Fabulos robo-buses hit European streets

EU-backed AV scheme aims to solve urban first-/last-mile problems
GIS/ Mapping & Location Based Systems / June 5, 2020
By Adam Hill
Fabulos AV trial © Sensible4
Fabulos aims to accelerate the commercial uptake of robo-buses (© Sensible4)

The Fabulos autonomous vehicle (AV) project is evaluating three robo-bus prototypes in real-life conditions in five European cities.

Pilot projects for driverless first-/last-mile solutions are set to be up and running in Estonia, Finland, Greece, the Netherlands and Norway.

European Union-funded Fabulos aims to accelerate the commercial uptake of robo-buses, and will take the results of these new schemes into another procurement process next year.

In this 50-day field-testing phase, prototypes are being operated in small fleets of shuttles by consortia comprising several companies.
Each of the three suppliers – Sensible4-Shotl (Finland/Spain), Saga (Norway/Canada) and Mobile Civitatem (Estonia) - receives up to €1 million to prepare pilots and validate their prototypes. 

Fabulos says it focuses on providing a turnkey solution that can manage automated robo-bus fleets as part of cities’ public transportation systems.
“For cities, this means more attractive, cost-efficient and sustainable transport solutions,” it says in a statement. “Citizens, in turn, get more tailored urban mobility alternatives, enabling seamless transfer across the public transportation network.”

Pilots will be underway soon in Gjesdal (Norway) and Tallinn (Estonia) – although it is thought that Covid-19 restrictions may delay them.

Autumn will see pilots launched in Lamia (Greece), Helmond (Netherlands) and another in Gjesdal.

Each of the suppliers will pilot their robot bus solutions in two cities.

The self-driving shuttles are already on the road in Helsinki, Finland, whose mayor Jan Vapaavuori says: “Innovation to support the best urban life conditions possible is in the core of our strategy.
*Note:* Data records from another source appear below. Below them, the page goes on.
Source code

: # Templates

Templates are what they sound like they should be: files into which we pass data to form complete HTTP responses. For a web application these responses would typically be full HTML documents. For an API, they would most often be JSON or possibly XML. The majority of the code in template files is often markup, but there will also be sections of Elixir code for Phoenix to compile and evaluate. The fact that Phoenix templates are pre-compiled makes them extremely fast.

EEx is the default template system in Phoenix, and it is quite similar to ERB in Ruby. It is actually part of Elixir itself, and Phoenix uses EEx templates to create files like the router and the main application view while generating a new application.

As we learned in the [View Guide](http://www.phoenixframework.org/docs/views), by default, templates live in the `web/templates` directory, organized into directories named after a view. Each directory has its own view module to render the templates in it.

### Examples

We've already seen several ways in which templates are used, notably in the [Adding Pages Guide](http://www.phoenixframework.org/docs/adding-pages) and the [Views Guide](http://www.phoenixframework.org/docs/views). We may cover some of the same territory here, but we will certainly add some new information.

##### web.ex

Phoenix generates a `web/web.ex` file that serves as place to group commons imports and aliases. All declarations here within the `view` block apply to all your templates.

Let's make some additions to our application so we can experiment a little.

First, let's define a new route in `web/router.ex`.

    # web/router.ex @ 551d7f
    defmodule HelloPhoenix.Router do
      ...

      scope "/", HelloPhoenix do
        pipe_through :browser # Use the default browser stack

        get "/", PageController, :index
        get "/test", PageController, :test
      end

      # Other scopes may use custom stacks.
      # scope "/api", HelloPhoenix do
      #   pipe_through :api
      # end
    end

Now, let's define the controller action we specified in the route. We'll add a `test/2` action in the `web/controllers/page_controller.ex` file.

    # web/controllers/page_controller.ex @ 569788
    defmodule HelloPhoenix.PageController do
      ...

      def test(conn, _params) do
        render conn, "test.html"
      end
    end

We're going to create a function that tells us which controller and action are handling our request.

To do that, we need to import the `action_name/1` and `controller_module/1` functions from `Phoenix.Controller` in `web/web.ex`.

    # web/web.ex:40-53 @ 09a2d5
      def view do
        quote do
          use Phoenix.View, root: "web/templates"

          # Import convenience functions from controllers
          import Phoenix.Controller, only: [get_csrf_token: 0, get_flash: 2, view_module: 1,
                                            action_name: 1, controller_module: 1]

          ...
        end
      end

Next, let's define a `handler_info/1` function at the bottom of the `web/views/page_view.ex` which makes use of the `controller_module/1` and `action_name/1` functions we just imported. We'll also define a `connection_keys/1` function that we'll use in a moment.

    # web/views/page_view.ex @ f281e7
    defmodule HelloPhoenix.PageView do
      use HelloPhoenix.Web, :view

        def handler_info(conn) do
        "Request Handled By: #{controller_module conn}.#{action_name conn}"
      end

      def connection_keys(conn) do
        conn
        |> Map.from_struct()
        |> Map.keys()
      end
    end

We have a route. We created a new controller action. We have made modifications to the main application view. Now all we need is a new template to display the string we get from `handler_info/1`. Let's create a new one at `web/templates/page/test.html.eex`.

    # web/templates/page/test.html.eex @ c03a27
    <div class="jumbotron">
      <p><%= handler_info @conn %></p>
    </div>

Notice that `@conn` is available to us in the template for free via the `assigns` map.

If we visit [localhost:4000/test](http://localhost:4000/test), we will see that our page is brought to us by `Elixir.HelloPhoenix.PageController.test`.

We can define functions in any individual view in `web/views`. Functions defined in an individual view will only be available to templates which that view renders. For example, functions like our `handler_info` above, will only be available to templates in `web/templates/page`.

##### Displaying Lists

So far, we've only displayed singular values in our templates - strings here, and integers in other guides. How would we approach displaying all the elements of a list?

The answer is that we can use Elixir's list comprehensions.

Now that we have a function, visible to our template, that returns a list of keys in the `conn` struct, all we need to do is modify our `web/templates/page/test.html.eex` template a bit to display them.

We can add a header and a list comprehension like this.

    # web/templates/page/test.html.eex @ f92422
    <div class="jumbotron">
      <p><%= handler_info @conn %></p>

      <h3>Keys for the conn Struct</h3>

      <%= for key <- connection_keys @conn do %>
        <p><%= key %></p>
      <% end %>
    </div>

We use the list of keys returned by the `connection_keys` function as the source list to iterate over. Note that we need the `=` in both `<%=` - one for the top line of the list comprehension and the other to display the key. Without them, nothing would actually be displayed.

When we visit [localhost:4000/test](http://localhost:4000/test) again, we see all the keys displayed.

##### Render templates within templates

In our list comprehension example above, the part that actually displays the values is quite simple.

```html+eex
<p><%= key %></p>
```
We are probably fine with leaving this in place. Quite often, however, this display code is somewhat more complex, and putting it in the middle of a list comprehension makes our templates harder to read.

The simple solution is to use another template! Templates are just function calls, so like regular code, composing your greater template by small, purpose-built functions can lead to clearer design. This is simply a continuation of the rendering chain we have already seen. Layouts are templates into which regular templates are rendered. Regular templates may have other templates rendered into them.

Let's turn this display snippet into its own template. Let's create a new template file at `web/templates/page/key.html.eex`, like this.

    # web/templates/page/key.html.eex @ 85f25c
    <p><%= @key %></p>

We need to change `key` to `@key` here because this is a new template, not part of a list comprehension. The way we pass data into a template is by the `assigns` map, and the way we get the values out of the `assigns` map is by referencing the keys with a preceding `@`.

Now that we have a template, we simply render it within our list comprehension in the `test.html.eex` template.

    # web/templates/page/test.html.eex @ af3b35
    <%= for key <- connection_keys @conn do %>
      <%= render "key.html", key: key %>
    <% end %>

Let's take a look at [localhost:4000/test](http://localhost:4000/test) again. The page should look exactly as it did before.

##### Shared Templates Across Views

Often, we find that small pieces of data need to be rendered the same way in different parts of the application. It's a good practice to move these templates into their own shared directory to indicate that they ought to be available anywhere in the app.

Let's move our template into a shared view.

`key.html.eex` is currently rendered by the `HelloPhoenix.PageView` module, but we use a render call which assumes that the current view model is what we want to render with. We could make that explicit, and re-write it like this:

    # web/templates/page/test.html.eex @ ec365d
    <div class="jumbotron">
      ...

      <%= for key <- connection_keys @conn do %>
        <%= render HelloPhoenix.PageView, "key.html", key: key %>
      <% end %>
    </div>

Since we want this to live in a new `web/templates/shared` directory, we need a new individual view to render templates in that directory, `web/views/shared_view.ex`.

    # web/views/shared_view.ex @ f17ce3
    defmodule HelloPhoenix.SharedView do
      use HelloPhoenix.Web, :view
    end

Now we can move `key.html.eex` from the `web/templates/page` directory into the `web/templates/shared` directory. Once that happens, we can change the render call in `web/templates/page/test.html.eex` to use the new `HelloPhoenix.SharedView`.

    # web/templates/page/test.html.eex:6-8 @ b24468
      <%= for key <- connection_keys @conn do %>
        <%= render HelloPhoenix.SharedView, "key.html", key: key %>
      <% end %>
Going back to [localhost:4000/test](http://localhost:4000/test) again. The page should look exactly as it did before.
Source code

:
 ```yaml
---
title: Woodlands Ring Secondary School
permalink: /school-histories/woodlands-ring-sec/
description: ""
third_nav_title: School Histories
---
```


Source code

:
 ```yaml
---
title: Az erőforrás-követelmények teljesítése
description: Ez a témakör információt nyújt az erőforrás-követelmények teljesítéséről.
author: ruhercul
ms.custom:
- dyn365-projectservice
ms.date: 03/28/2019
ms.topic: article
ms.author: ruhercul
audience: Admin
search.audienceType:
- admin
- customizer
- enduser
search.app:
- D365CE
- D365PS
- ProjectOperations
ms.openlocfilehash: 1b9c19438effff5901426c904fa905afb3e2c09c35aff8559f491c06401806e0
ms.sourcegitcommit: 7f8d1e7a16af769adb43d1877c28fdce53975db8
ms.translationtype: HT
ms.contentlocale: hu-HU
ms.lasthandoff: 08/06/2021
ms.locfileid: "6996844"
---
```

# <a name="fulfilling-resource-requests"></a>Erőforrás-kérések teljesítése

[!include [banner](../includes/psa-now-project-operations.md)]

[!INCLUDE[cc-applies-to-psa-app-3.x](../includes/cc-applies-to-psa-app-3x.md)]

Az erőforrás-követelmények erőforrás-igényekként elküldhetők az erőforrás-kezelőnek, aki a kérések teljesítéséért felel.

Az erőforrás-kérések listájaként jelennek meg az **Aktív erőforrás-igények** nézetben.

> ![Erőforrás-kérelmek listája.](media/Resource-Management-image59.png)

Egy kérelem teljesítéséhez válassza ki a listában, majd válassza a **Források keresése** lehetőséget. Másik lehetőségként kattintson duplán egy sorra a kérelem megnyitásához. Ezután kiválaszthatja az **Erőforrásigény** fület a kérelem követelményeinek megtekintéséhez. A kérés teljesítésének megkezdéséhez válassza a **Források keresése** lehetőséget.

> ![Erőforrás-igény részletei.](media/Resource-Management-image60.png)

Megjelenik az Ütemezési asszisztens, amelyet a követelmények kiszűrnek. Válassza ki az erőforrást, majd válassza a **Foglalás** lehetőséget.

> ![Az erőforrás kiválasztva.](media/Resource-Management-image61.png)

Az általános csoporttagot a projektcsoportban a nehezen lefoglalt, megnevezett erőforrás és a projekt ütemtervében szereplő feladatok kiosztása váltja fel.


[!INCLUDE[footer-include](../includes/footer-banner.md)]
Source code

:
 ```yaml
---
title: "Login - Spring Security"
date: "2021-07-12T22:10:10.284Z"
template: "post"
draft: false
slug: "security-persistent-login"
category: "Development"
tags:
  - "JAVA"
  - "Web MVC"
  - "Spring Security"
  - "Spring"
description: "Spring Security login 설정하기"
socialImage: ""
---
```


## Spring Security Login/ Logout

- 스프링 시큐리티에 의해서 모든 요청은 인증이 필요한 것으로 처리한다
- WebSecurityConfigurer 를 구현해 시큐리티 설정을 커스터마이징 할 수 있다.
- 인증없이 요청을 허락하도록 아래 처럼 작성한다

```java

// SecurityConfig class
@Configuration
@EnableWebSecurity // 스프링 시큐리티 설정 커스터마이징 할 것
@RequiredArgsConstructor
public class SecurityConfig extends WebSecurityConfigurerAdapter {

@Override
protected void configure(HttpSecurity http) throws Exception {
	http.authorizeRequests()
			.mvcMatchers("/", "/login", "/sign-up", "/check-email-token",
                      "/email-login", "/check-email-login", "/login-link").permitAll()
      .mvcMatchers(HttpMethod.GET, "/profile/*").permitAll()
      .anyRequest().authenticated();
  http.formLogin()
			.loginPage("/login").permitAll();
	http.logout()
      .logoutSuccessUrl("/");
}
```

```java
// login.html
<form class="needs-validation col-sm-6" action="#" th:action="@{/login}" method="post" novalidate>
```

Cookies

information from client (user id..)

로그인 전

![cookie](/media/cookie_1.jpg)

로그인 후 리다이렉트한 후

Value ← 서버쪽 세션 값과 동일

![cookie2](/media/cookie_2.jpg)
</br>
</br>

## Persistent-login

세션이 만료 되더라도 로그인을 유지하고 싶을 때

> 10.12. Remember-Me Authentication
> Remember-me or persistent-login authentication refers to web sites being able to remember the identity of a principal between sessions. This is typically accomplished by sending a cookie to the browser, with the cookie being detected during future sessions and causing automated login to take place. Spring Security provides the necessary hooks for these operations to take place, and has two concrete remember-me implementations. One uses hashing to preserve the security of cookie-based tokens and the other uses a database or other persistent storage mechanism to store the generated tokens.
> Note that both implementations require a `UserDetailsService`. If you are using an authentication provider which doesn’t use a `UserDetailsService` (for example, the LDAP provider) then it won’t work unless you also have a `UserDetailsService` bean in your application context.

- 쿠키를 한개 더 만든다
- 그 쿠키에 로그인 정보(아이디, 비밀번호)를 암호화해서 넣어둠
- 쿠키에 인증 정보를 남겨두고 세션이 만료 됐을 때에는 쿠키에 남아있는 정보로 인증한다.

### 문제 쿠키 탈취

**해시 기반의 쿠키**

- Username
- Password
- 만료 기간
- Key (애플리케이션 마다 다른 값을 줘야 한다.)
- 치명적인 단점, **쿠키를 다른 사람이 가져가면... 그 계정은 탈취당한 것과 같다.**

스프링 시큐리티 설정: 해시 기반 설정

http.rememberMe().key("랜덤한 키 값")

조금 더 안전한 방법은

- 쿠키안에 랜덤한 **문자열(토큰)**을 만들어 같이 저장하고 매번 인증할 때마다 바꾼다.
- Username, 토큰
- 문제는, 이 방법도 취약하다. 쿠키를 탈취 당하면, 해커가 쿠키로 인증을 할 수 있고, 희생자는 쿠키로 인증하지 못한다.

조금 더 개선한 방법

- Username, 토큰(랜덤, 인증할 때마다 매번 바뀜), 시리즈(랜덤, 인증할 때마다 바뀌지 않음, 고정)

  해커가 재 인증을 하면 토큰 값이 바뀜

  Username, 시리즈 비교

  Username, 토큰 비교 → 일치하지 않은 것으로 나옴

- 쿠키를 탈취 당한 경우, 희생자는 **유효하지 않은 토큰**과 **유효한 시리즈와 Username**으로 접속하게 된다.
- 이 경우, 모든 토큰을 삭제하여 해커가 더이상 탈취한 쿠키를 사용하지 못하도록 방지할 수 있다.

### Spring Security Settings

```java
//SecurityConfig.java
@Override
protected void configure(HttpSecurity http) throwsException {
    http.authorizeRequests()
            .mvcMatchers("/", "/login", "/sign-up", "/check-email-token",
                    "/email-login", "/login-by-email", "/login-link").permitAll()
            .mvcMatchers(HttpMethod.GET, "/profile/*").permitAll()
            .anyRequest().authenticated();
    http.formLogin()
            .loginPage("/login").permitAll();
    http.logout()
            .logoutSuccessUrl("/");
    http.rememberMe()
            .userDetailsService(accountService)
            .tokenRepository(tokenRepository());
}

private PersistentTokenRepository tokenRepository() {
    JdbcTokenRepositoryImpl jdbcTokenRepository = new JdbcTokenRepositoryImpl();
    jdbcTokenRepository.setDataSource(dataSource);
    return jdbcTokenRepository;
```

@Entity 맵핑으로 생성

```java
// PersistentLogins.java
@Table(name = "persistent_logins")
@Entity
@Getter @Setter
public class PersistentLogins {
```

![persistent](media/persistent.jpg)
As such, the promotion of sustainable modes of transport is considered as a high priority.”

Helsinki's three AVs follow a circular route starting from Pasila rail station, riding partly on a separate lane, at speeds up to 40 km/h.

Fabulos says most of the route is in mixed traffic and includes crossroads with traffic lights, right turns, street-side parking and a roundabout.

There are three bus stops on the route and on-demand rides are available via a mobile app.

Although there is no need for on-board drivers or stewards, the AVs are monitored from a remote control centre, where an operator can intervene.